Monday 30 November 2020

Inspirations - The Happiness Patrol

When Andrew Cartmel was interviewed for the post of script editor on Doctor Who he was asked about what he would like to do with the show. He said he would like to use the programme to bring down the government. At the time, this referred to the Conservative government of Margaret Thatcher. The Happiness Patrol is very much intended as a satire on Thatcher and her -ism.
It shows how little the media were paying attention to the programme at this time, that it took them about 30 years to notice this.
The popular press were interested in when the Daleks might be reappearing, or whenever some Light Entertainment luminary had been cast in the series, but they obviously weren't actually watching the show.
Helen A, the ruler of the planet Terra Alpha is obviously based on Mrs Thatcher. She rules with a rod of iron, has little regard for the planet's society, and certainly doesn't entertain industrial unrest - even employing snipers to assassinate demonstrators. The Thatcher era in Britain saw various industrial disputes, the biggest being the year long Miners' Strike. Mrs Thatcher once claimed that there was no such thing as "Society", so she couldn't see what damage was being done to it by her policies. How can you damage what doesn't exist? Helen As methods don't really match those of Maggie T - more her good friend Pinochet of Chile and his ilk.

If Helen A is Thatcher, then Ronald Fraser's Harold C is the Iron Lady's husband Denis. Seen by the general public as a tipsy, somewhat brow-beaten man, thanks to John Wells' impersonations of him.
Some have also seen a gay subtext to this story.

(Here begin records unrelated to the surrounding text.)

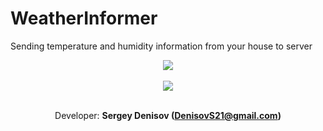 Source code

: # WeatherInformer
Sending temperature and humidity information from your house to server

<center><img src="http://cs625718.vk.me/v625718887/2de1a/KByM-30nDLM.jpg"/><br><br>
<center><img src="http://cs625718.vk.me/v625718887/2de11/cwnbbWGQklo.jpg"/><br><br>

Developer: <b>Sergey Denisov (DenisovS21@gmail.com)</b>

Harold C runs off with the rather camp Gilbert M at the end. Cy Town plays a moustachioed man who is executed by pink fondant. Moustaches went out of fashion with heterosexual men in the 1980's, but did become popular with gay men. The leather scene had a subset known as "Clones", for whom a moustache was obligatory. The way that agent provocateurs entrap the sad members of this society mirrors the entrapment of gay men in cottaging stings by the police.
And let's not forget that the TARDIS gets painted pink.

We have said before that Cartmell gained a lot of his inspiration from comics and graphic novels, including the hugely influential 2000AD. A Judge Dredd story revolved around a sweet which killed people - Umpty Candy - "the sweet that's too good to eat", created by a character called Uncle Umpty. The Kandyman makes sweets which kill people. The bowler hatted Trevor Sigma looks like Max Normal, another character from Judge Dredd.
The exterior scenes, filmed in studio, are so obviously studio-bound that it looks like a cartoon feel was intended.
The design of the Kandyman is, of course, more than inspired by the Bertie Bassett character which advertises such sweets as Liquorice Allsorts. Back in the 1970's, Tom Baker swapped Jelly Babies for Liquorice Allsorts, even though he still described them as Jelly Babies. Most people think that Jelly Babies first started with Baker, but they were first seen being offered by Troughton's Doctor.
Once again music plays a significant role in this story, as it has done more recently in the series (see Delta and the Bannermen). Earl Sigma is a Blues musician - the blues being synonymous for feeling down / depressed, which is what Helen A wants to stamp out. His harmonica playing even leads to the death of Helen A's pet, which prompts her personal revelation about grief.
The director wanted to record this story in black & white, as he felt it had a film noir feel.
The story title - "The Happiness Patrol" - conjures associations with "Joy Division", a band who were, ironically, famously miserablist.